What you have to do = Your task is to filter the data below down to the lines holding "with".

Source texts of formatted documents
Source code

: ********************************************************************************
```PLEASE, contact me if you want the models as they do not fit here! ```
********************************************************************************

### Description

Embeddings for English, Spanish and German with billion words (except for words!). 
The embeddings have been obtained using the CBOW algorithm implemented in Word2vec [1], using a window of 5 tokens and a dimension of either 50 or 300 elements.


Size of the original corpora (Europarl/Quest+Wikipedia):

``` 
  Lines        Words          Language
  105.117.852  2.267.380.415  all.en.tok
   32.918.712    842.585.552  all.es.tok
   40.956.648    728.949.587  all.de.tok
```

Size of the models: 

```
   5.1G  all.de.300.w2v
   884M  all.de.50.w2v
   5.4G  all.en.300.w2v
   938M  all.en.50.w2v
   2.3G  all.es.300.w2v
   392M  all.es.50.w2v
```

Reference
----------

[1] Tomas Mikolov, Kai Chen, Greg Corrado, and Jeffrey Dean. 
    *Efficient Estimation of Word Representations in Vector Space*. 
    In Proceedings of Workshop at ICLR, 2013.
* * *
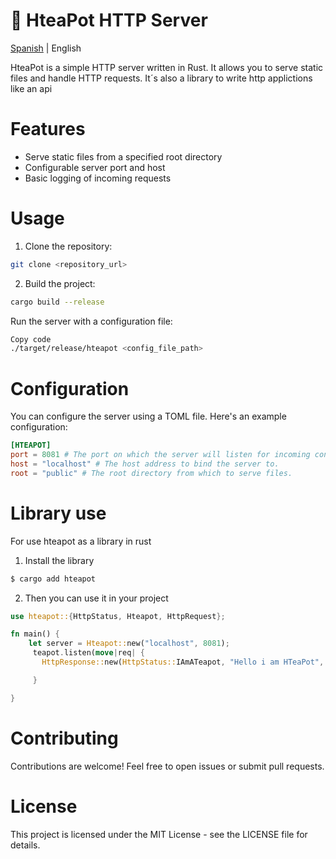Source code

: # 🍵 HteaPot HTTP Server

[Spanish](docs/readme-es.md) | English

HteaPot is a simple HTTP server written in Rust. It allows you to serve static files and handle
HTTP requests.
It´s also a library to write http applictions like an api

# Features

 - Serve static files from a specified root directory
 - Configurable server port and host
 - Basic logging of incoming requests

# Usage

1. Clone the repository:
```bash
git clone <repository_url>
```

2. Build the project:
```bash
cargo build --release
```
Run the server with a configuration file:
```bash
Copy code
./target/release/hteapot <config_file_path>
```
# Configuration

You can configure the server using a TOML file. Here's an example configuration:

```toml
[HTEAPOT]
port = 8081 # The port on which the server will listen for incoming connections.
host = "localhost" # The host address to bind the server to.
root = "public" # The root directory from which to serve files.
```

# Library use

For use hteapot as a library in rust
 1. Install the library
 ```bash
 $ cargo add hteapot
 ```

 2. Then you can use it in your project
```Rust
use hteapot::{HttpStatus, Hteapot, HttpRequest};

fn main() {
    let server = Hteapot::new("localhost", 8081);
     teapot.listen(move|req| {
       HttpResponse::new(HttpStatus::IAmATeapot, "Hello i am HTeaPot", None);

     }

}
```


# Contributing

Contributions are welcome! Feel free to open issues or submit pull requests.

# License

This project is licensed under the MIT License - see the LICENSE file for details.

Answer area =
Embeddings for English, Spanish and German with billion words (except for words!). 
Run the server with a configuration file:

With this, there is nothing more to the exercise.